ACTIVITY. Give the data again exactly, without its images.

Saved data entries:
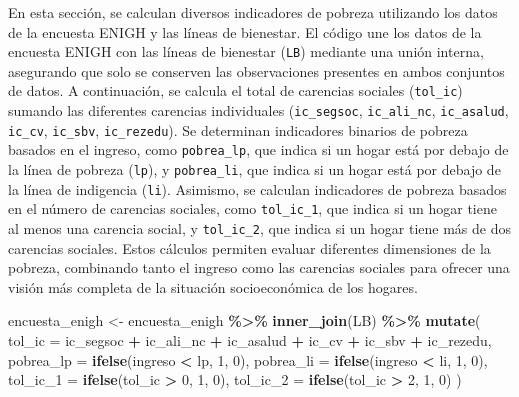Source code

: \documentclass[
  12pt,
]{book}
\newenvironment{Shaded}{\begin{snugshade}}{\end{snugshade}}
\newcommand{\AttributeTok}[1]{\textcolor[rgb]{0.13,0.29,0.53}{#1}}
\newcommand{\DecValTok}[1]{\textcolor[rgb]{0.00,0.00,0.81}{#1}}
\newcommand{\FunctionTok}[1]{\textcolor[rgb]{0.13,0.29,0.53}{\textbf{#1}}}
\newcommand{\NormalTok}[1]{#1}
\newcommand{\OtherTok}[1]{\textcolor[rgb]{0.56,0.35,0.01}{#1}}
\newcommand{\SpecialCharTok}[1]{\textcolor[rgb]{0.81,0.36,0.00}{\textbf{#1}}}
\begin{document}
En esta sección, se calculan diversos indicadores de pobreza utilizando los datos de la encuesta ENIGH y las líneas de bienestar. El código une los datos de la encuesta ENIGH con las líneas de bienestar (\texttt{LB}) mediante una unión interna, asegurando que solo se conserven las observaciones presentes en ambos conjuntos de datos. A continuación, se calcula el total de carencias sociales (\texttt{tol\_ic}) sumando las diferentes carencias individuales (\texttt{ic\_segsoc}, \texttt{ic\_ali\_nc}, \texttt{ic\_asalud}, \texttt{ic\_cv}, \texttt{ic\_sbv}, \texttt{ic\_rezedu}). Se determinan indicadores binarios de pobreza basados en el ingreso, como \texttt{pobrea\_lp}, que indica si un hogar está por debajo de la línea de pobreza (\texttt{lp}), y \texttt{pobrea\_li}, que indica si un hogar está por debajo de la línea de indigencia (\texttt{li}). Asimismo, se calculan indicadores de pobreza basados en el número de carencias sociales, como \texttt{tol\_ic\_1}, que indica si un hogar tiene al menos una carencia social, y \texttt{tol\_ic\_2}, que indica si un hogar tiene más de dos carencias sociales. Estos cálculos permiten evaluar diferentes dimensiones de la pobreza, combinando tanto el ingreso como las carencias sociales para ofrecer una visión más completa de la situación socioeconómica de los hogares.

\begin{Shaded}
\begin{Highlighting}[]
\NormalTok{encuesta\_enigh }\OtherTok{\textless{}{-}}\NormalTok{ encuesta\_enigh }\SpecialCharTok{\%\textgreater{}\%} \FunctionTok{inner\_join}\NormalTok{(LB) }\SpecialCharTok{\%\textgreater{}\%}
\FunctionTok{mutate}\NormalTok{(}
\AttributeTok{tol\_ic =}\NormalTok{ ic\_segsoc }\SpecialCharTok{+}\NormalTok{ ic\_ali\_nc }\SpecialCharTok{+}\NormalTok{ ic\_asalud }\SpecialCharTok{+}\NormalTok{ ic\_cv }\SpecialCharTok{+}\NormalTok{ ic\_sbv }\SpecialCharTok{+}\NormalTok{ ic\_rezedu,}
\AttributeTok{pobrea\_lp =} \FunctionTok{ifelse}\NormalTok{(ingreso }\SpecialCharTok{\textless{}}\NormalTok{ lp, }\DecValTok{1}\NormalTok{, }\DecValTok{0}\NormalTok{),}
\AttributeTok{pobrea\_li =} \FunctionTok{ifelse}\NormalTok{(ingreso }\SpecialCharTok{\textless{}}\NormalTok{ li, }\DecValTok{1}\NormalTok{, }\DecValTok{0}\NormalTok{),}
\AttributeTok{tol\_ic\_1 =} \FunctionTok{ifelse}\NormalTok{(tol\_ic }\SpecialCharTok{\textgreater{}} \DecValTok{0}\NormalTok{, }\DecValTok{1}\NormalTok{, }\DecValTok{0}\NormalTok{),}
\AttributeTok{tol\_ic\_2 =} \FunctionTok{ifelse}\NormalTok{(tol\_ic }\SpecialCharTok{\textgreater{}} \DecValTok{2}\NormalTok{, }\DecValTok{1}\NormalTok{, }\DecValTok{0}\NormalTok{)}
\NormalTok{)}
\end{Highlighting}
\end{Shaded}
\end{document}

FINISHED EXERCISE.
Source code

: \documentclass[
  12pt,
]{book}
\newenvironment{Shaded}{\begin{snugshade}}{\end{snugshade}}
\newcommand{\AttributeTok}[1]{\textcolor[rgb]{0.13,0.29,0.53}{#1}}
\newcommand{\DecValTok}[1]{\textcolor[rgb]{0.00,0.00,0.81}{#1}}
\newcommand{\FunctionTok}[1]{\textcolor[rgb]{0.13,0.29,0.53}{\textbf{#1}}}
\newcommand{\NormalTok}[1]{#1}
\newcommand{\OtherTok}[1]{\textcolor[rgb]{0.56,0.35,0.01}{#1}}
\newcommand{\SpecialCharTok}[1]{\textcolor[rgb]{0.81,0.36,0.00}{\textbf{#1}}}
\begin{document}
En esta sección, se calculan diversos indicadores de pobreza utilizando los datos de la encuesta ENIGH y las líneas de bienestar. El código une los datos de la encuesta ENIGH con las líneas de bienestar (\texttt{LB}) mediante una unión interna, asegurando que solo se conserven las observaciones presentes en ambos conjuntos de datos. A continuación, se calcula el total de carencias sociales (\texttt{tol\_ic}) sumando las diferentes carencias individuales (\texttt{ic\_segsoc}, \texttt{ic\_ali\_nc}, \texttt{ic\_asalud}, \texttt{ic\_cv}, \texttt{ic\_sbv}, \texttt{ic\_rezedu}). Se determinan indicadores binarios de pobreza basados en el ingreso, como \texttt{pobrea\_lp}, que indica si un hogar está por debajo de la línea de pobreza (\texttt{lp}), y \texttt{pobrea\_li}, que indica si un hogar está por debajo de la línea de indigencia (\texttt{li}). Asimismo, se calculan indicadores de pobreza basados en el número de carencias sociales, como \texttt{tol\_ic\_1}, que indica si un hogar tiene al menos una carencia social, y \texttt{tol\_ic\_2}, que indica si un hogar tiene más de dos carencias sociales. Estos cálculos permiten evaluar diferentes dimensiones de la pobreza, combinando tanto el ingreso como las carencias sociales para ofrecer una visión más completa de la situación socioeconómica de los hogares.

\begin{Shaded}
\begin{Highlighting}[]
\NormalTok{encuesta\_enigh }\OtherTok{\textless{}{-}}\NormalTok{ encuesta\_enigh }\SpecialCharTok{\%\textgreater{}\%} \FunctionTok{inner\_join}\NormalTok{(LB) }\SpecialCharTok{\%\textgreater{}\%}
\FunctionTok{mutate}\NormalTok{(}
\AttributeTok{tol\_ic =}\NormalTok{ ic\_segsoc }\SpecialCharTok{+}\NormalTok{ ic\_ali\_nc }\SpecialCharTok{+}\NormalTok{ ic\_asalud }\SpecialCharTok{+}\NormalTok{ ic\_cv }\SpecialCharTok{+}\NormalTok{ ic\_sbv }\SpecialCharTok{+}\NormalTok{ ic\_rezedu,}
\AttributeTok{pobrea\_lp =} \FunctionTok{ifelse}\NormalTok{(ingreso }\SpecialCharTok{\textless{}}\NormalTok{ lp, }\DecValTok{1}\NormalTok{, }\DecValTok{0}\NormalTok{),}
\AttributeTok{pobrea\_li =} \FunctionTok{ifelse}\NormalTok{(ingreso }\SpecialCharTok{\textless{}}\NormalTok{ li, }\DecValTok{1}\NormalTok{, }\DecValTok{0}\NormalTok{),}
\AttributeTok{tol\_ic\_1 =} \FunctionTok{ifelse}\NormalTok{(tol\_ic }\SpecialCharTok{\textgreater{}} \DecValTok{0}\NormalTok{, }\DecValTok{1}\NormalTok{, }\DecValTok{0}\NormalTok{),}
\AttributeTok{tol\_ic\_2 =} \FunctionTok{ifelse}\NormalTok{(tol\_ic }\SpecialCharTok{\textgreater{}} \DecValTok{2}\NormalTok{, }\DecValTok{1}\NormalTok{, }\DecValTok{0}\NormalTok{)}
\NormalTok{)}
\end{Highlighting}
\end{Shaded}
\end{document}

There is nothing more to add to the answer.